To do:
Pull out every line with the word "playerStatisticsProxy" from the entries below.

Data provided:
____________

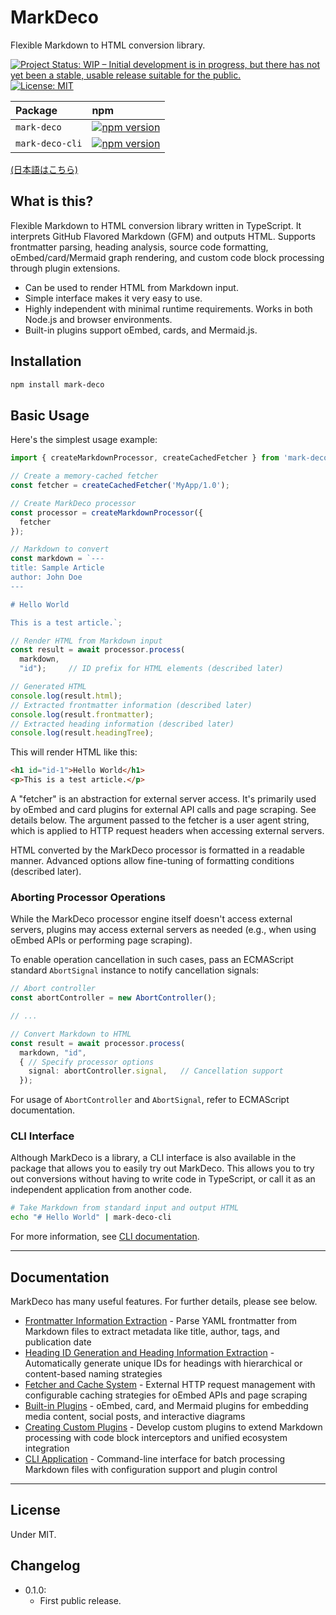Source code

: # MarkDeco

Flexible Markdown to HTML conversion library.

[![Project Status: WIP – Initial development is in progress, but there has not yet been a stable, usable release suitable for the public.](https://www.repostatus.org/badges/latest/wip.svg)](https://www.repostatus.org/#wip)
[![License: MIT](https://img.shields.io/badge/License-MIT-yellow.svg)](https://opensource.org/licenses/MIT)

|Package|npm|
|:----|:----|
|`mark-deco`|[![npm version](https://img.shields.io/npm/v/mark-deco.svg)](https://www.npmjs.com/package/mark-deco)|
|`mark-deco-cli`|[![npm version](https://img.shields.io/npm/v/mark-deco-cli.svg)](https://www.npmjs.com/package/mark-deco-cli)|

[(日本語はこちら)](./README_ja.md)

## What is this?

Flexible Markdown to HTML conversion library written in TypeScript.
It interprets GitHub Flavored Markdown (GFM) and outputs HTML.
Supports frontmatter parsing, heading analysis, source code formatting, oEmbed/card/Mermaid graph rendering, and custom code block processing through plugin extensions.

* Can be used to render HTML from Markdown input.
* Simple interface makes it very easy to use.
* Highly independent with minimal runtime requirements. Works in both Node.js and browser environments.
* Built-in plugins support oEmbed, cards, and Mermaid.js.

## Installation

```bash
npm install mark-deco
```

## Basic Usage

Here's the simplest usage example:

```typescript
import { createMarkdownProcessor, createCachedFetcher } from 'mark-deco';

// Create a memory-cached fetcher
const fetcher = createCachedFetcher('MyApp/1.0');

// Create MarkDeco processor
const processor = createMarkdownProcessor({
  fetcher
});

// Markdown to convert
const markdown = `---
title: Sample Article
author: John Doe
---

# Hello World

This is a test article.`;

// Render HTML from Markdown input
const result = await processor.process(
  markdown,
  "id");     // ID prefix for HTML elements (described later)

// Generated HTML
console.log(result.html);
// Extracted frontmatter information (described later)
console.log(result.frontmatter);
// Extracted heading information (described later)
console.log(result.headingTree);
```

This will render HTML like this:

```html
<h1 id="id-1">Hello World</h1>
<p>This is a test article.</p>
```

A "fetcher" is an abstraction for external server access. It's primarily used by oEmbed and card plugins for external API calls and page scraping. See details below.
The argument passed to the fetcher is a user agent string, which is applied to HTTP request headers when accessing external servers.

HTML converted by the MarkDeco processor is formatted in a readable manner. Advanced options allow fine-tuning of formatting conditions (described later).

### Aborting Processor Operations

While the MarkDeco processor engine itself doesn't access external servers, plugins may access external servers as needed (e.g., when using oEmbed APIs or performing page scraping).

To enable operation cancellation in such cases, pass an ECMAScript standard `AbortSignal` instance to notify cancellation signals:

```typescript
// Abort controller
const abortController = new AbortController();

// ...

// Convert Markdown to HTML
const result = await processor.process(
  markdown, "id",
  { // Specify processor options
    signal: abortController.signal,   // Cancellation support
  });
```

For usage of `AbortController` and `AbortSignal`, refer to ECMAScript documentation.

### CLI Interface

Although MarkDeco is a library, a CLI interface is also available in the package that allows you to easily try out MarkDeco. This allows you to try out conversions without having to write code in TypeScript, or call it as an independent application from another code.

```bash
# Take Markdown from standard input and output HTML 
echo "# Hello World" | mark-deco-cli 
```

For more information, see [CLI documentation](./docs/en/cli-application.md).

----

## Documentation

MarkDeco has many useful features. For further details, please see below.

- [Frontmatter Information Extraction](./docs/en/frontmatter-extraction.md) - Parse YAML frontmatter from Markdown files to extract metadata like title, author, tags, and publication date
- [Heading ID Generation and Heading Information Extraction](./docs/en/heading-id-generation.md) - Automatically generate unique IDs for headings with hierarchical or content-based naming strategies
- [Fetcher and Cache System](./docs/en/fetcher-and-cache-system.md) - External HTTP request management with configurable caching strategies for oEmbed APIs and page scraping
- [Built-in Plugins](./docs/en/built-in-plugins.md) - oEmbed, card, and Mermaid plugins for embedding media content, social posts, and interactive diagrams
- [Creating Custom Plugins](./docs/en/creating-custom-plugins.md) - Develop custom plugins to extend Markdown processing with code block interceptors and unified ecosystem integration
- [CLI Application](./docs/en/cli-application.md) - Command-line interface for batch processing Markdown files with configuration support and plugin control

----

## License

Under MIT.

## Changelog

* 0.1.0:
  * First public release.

____________

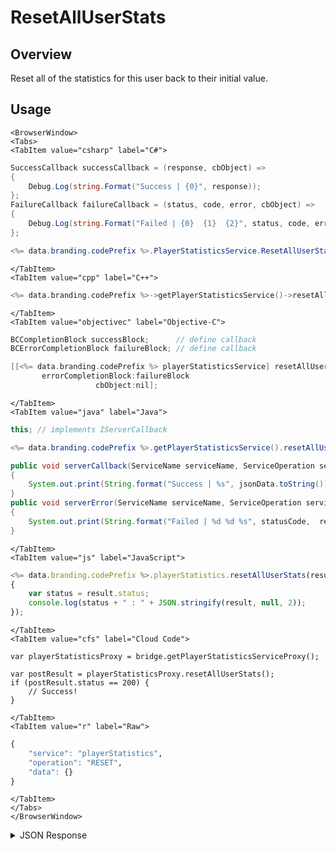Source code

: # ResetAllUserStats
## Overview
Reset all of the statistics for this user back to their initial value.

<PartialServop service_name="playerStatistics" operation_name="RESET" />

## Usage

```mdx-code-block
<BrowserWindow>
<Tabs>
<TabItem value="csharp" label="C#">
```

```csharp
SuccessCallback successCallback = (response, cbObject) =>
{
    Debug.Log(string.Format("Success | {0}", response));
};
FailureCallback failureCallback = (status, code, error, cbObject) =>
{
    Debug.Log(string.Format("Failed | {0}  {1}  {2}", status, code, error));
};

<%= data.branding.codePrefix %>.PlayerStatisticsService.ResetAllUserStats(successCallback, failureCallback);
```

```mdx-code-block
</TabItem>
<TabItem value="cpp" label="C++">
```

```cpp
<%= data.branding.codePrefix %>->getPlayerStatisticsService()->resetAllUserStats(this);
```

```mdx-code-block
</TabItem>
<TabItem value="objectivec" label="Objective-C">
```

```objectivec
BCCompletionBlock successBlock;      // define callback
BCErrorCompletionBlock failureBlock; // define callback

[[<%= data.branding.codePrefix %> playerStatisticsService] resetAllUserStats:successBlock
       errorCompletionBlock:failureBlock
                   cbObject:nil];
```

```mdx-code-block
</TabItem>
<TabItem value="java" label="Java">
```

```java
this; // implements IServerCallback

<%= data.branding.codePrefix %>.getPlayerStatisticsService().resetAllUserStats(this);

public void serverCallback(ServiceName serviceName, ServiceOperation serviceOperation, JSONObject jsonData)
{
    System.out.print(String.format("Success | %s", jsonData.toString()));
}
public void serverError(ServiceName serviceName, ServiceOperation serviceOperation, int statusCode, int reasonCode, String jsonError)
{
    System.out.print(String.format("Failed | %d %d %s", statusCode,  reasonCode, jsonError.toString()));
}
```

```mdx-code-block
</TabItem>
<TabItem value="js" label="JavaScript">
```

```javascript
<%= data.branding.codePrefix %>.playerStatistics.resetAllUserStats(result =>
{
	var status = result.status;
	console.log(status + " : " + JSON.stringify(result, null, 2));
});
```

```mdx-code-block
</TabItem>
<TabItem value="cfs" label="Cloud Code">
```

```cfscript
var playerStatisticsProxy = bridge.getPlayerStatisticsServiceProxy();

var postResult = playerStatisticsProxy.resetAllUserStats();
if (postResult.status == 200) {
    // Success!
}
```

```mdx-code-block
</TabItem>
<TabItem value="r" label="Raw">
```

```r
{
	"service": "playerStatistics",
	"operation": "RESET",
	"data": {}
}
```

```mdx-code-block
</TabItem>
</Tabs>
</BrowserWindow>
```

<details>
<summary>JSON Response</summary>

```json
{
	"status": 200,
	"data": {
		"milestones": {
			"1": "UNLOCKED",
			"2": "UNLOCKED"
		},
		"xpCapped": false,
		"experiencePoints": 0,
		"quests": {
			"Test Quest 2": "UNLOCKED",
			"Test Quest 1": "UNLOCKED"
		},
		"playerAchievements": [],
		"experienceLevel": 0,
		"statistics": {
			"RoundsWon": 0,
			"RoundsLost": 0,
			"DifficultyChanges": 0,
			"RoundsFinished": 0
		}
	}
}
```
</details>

____________

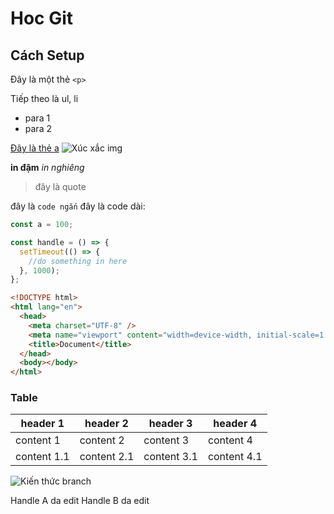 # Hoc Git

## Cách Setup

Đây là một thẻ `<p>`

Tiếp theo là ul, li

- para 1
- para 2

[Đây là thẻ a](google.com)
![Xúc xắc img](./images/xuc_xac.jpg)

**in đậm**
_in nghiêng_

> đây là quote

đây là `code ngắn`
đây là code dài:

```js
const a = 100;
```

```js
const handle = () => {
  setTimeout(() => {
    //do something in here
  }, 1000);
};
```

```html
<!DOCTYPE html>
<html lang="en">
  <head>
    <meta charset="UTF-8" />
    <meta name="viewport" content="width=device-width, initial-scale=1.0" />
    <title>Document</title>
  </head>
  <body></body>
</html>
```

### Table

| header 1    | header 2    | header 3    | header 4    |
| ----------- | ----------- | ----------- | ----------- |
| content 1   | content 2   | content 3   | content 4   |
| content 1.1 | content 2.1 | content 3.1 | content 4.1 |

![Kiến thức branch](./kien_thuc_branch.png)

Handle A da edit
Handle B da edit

____________

Response below:
var playerStatisticsProxy = bridge.getPlayerStatisticsServiceProxy();
var postResult = playerStatisticsProxy.resetAllUserStats();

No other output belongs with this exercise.